My Perl program takes some text from a disk file as input, wraps it in some XML, then outputs it to STDOUT. The input is nominally UTF-8, but sometimes has junk inserted. I need to sanitize the output such that no invalid UTF-8 octets are emitted, otherwise the downstream consumer (Sphinx) will blow up.
At the very least I would like to know if the data is invalid so I can avoid passing it on; ideally I could remove just the offending bytes. However, enabling all the fatalisms I can find doesn't quite get me there with perl 5.12 (FWIW, use v5.12; use warnings qw( FATAL utf8 ); is in effect).
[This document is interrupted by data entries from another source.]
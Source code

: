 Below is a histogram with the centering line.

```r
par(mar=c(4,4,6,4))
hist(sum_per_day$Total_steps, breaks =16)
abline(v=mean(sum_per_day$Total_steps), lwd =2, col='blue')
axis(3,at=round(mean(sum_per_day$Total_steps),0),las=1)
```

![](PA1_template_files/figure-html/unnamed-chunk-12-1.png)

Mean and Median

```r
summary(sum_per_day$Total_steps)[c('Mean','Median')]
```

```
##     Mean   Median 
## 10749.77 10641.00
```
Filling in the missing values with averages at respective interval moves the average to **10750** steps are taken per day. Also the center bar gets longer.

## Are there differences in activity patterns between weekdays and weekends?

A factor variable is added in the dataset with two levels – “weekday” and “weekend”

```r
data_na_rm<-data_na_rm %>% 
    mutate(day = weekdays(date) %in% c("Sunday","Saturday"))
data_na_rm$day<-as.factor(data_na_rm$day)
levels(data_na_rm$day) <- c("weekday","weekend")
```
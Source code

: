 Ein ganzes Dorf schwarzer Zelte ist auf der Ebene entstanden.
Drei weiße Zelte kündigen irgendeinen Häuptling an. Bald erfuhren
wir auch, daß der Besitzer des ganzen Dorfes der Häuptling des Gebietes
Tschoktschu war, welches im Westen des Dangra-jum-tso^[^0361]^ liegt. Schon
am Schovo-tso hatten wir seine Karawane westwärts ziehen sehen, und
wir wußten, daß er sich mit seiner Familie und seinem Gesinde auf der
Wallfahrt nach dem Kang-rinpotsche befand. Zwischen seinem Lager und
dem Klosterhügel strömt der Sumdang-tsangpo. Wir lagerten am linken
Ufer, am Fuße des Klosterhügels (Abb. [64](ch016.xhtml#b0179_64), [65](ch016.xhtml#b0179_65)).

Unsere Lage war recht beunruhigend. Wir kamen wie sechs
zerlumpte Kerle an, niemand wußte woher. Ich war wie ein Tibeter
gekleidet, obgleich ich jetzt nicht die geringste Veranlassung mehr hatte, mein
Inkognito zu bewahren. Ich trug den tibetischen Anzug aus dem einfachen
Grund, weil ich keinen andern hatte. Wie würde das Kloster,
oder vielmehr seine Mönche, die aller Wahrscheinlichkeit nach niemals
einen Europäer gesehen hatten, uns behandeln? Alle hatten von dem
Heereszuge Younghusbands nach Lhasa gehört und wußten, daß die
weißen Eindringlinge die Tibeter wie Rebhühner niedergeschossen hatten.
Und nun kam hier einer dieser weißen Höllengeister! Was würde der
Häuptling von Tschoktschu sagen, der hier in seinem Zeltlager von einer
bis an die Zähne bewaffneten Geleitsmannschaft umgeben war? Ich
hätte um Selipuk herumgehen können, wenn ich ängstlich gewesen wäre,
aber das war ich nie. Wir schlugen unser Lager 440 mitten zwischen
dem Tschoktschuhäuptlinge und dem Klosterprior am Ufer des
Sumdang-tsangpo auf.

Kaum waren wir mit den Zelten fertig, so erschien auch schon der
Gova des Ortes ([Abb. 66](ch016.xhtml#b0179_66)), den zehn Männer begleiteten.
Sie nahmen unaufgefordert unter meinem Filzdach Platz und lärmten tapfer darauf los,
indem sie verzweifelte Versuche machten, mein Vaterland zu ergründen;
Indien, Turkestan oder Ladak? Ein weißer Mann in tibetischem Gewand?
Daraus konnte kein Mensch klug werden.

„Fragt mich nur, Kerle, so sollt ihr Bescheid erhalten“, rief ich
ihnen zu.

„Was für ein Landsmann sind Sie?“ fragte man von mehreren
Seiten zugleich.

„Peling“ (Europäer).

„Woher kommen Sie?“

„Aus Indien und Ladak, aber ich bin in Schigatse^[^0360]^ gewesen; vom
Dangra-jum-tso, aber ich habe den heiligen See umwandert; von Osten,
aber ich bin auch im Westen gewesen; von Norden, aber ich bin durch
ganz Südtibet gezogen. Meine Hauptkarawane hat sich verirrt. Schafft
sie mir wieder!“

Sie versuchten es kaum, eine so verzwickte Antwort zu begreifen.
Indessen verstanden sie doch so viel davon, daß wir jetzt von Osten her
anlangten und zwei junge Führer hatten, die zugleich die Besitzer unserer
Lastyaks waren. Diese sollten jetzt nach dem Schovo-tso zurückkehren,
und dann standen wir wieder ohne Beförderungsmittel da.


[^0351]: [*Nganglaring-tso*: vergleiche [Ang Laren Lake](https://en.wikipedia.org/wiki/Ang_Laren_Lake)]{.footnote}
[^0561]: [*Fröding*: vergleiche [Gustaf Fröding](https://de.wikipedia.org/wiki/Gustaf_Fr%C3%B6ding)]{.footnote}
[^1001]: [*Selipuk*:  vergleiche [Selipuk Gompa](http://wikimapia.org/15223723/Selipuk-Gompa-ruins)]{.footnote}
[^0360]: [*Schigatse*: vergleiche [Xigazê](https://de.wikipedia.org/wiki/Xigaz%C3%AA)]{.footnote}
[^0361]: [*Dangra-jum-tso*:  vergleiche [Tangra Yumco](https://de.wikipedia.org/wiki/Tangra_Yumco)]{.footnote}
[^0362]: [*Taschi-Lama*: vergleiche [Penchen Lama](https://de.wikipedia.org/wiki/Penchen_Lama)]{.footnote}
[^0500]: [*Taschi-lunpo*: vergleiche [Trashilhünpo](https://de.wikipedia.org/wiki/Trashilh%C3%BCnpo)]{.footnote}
I'm specifically having trouble with the sequence "\xFE\xBF\xBE". If I create a file containing only these three bytes (perl -e 'print "\xEF\xBF\xBE"' > bad.txt), trying to read the file with mode :encoding(UTF-8) errors out with utf8 "\xFFFE" does not map to Unicode, but only under 5.14.0. 5.12.3 and earlier are perfectly fine reading and later writing that sequence. I'm unsure where it's getting the \xFFFE (illegal reverse-BOM) from, but at least having a complaint is consistent with Sphinx.
Unfortunately, decode_utf8("\xEF\xBF\xBE", 1) causes no errors under 5.12 or 5.14. I'd prefer a detection method that didn't require an encoded I/O layer, as that will just leave me with an error message and no way to sanitize the raw octets.
I'm sure there are more sequences that I need to address, but just handling this one would be a start. So my questions are: can I reliably detect this kind of problem data with a perl before 5.14? What substitution routine can generally sanitize almost-UTF-8 into strict UTF-8?